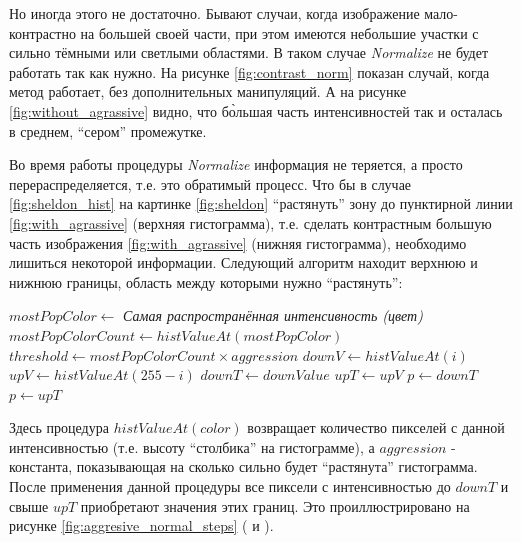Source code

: \documentclass[12pt]{report}
\begin{document}
Но иногда этого не достаточно. Бывают случаи, когда изображение мало-контрастно на большей своей части, при этом 
имеются небольшие участки с сильно тёмными или светлыми областями. В таком случае \textit{Normalize} не будет 
работать так как нужно. На рисунке \ref{fig:contrast_norm} показан случай, когда метод работает, без дополнительных 
манипуляций. А на рисунке \ref{fig:without_agrassive} видно, что б\`{о}льшая часть интенсивностей так и осталась в 
среднем, ``сером'' промежутке.

\begin{figure}[h]
	\centering
	\caption{}
	\label{fig:aggresive_normal}
\end{figure}

Во время работы процедуры \textit{Normalize} информация не теряется, а просто перераспределяется, т.е. это 
обратимый 
процесс. Что бы в случае \ref{fig:sheldon_hist} на картинке \ref{fig:sheldon} ``растянуть'' зону до пунктирной 
линии 
\ref{fig:with_agrassive} (верхняя гистограмма), т.е. сделать контрастным 
большую часть изображения \ref{fig:with_agrassive} (нижняя гистограмма), необходимо лишиться некоторой информации. 
Следующий алгоритм находит верхнюю и нижнюю границы, область между которыми нужно ``растянуть'':

\begin{algorithmic}[1]
\STATE $mostPopColor\gets $ \emph{Самая распространённая интенсивность (цвет)}
\STATE $mostPopColorCount\gets histValueAt(mostPopColor)$ 
\STATE $threshold\gets mostPopColorCount\times{aggression}$
\STATE $downV\gets histValueAt(i)$
\STATE $upV\gets histValueAt(255-i)$
\STATE $downT\gets downValue$
\ENDIF
{}
\STATE $upT\gets upV$
\ENDIF
\ENDFOR
{} 
\STATE $p\gets downT$
\STATE $p\gets upT$	
\ENDIF
\ENDFOR
\end{algorithmic}

Здесь процедура $histValueAt(color)$ возвращает количество пикселей с данной интенсивностью (т.е. высоту 
``столбика'' 
на гистограмме), а $aggression$ - константа, показывающая на сколько сильно будет ``растянута'' гистограмма. После 
применения данной процедуры все пиксели с интенсивностью до $downT$ и свыше $upT$ приобретают значения этих границ. 
Это проиллюстрировано на рисунке \ref{fig:aggresive_normal_steps} ( и ).
\end{document}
-------
## Problem:
Please copy every line in the entries where "mostPopColorCount" appears.

## Solution for this problem:
\STATE $mostPopColorCount\gets histValueAt(mostPopColor)$ 
\STATE $threshold\gets mostPopColorCount\times{aggression}$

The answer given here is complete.